Irrigation Water Management

Irrigation Systems

2-TERMS & UNITS

Index
Units Conversion
Volume = Depth x Area
Amount = Rate x Time
Application Rate (in/hr) = Flow Rate (gpm) x 96.3/Area (sq-ft)
Pressure/Tension Units
Salinity Units
     Concentration
     Conductivity
     Osmotic Stress

Units Conversion

All units conversions are based on the concept that multiplying by 1 doesn't change any quantity:

37 x 1 = 37     -->     no change

Also, 1 = any amount ÷ same amount

 Example 1

2.5 days = how many hours?

A conversion factor between days and hours can be built from the equation

1 day = 24 hours

So, 24 hours ÷ 1 day = 1, because 24 hours and 1 day are the same quantity of time. The conversion factor 24 hours/day is just a convenient form of 1, and we can multiply (or divide, if necessary) by this factor without changing things.

           24 hours
2.5 days x --------
            1 day

Remember that units can cancel, just like numbers cancel in fractions. In the above equation, the "days" of 2.5 days and the "day" of 1 day cancel, leaving the "hours" of 24 hours as the only remaining unit.

           24 hours
2.5 days x -------- = 2.5 x 24 hours = 60 hours
            1 day

 Example 2

If water use is 250 gallons per person per day, a family of 4 uses

250 gal/person/day x 4 persons = 1,000 gallons/day

How many acre-feet per year is this?

1,000 gal/day x [1 cu-ft]/[7.48 gal] = 133.69 cu-ft/day

133.69 cu-ft/day x [1 acre]/[43,560 sq-ft] = 0.00307 ac-ft/day

The sq-ft cancel into the cu-ft, leaving feet, and feet x acres gives acre-feet, or ac-ft. There is nothing to cancel the "day", so the final unit is ac-ft/day.
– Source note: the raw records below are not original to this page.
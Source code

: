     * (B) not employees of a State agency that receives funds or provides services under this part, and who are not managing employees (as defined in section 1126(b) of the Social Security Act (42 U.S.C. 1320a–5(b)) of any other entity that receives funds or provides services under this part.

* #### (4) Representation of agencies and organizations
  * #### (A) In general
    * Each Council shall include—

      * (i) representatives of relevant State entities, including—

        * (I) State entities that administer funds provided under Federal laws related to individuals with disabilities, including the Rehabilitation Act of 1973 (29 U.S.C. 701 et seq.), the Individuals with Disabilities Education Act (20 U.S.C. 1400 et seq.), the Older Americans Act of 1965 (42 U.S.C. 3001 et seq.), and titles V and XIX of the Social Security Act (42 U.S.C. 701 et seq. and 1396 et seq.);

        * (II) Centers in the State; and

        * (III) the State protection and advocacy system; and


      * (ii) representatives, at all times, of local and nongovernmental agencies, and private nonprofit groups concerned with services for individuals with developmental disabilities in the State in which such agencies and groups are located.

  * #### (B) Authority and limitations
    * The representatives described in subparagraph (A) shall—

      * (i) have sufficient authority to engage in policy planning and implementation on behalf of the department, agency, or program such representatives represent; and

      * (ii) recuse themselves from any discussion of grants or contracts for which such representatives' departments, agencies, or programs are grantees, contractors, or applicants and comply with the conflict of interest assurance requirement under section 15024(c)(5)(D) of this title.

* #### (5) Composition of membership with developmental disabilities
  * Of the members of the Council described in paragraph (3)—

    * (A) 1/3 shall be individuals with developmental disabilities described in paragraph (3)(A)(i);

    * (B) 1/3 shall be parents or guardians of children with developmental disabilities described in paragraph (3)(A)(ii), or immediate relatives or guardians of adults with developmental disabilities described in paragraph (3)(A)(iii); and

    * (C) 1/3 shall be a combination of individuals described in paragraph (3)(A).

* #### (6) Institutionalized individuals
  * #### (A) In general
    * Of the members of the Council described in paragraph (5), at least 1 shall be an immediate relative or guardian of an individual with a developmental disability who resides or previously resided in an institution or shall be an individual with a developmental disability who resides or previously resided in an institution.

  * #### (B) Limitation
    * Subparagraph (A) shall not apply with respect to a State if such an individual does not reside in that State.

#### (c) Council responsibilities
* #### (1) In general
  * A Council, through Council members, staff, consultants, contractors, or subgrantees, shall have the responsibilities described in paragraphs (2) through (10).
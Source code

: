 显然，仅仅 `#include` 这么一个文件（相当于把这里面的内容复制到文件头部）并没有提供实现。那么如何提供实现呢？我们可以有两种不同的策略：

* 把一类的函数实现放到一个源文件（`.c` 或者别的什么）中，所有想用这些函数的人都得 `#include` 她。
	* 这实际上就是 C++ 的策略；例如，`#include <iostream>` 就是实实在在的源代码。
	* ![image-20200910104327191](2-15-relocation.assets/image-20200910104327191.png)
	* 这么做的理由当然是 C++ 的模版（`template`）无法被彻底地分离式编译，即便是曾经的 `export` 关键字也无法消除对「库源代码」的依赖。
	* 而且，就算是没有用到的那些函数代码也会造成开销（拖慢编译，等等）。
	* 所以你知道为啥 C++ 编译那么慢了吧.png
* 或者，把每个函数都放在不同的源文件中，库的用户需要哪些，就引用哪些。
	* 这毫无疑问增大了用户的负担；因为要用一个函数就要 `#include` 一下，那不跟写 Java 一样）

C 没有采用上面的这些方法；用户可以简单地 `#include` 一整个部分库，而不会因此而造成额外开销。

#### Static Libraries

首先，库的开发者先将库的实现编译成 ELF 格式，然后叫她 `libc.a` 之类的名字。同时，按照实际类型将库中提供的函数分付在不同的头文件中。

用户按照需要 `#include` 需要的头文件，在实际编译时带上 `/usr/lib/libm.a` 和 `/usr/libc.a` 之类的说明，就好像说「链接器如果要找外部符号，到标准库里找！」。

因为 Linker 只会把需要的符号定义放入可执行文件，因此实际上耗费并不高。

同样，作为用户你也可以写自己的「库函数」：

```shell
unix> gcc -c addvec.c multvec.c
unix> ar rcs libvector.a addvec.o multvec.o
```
0.00307 ac-ft/day x 365 days/year = 1.12 ac-ft/yr

The "days" cancel each other, leaving the unit as ac-ft/yr.

Note: This is the basis of the statement sometimes found in newspapers that one acre-foot of water is enough to serve a family of 4 for one year.

 Example 3

How many acres does one football field cover?

If you leave out the end zones, a football field is 100 yards long by 53 yards wide.

100 yd x 53 yd x 3 ft/yd x 3 ft/yd x 1 acre/[43,560 sq-ft] = 1.1 acres

Note: Approximately, one acre-foot of water will cover a football field with water 1 foot deep (another explanation often encountered in the newspapers).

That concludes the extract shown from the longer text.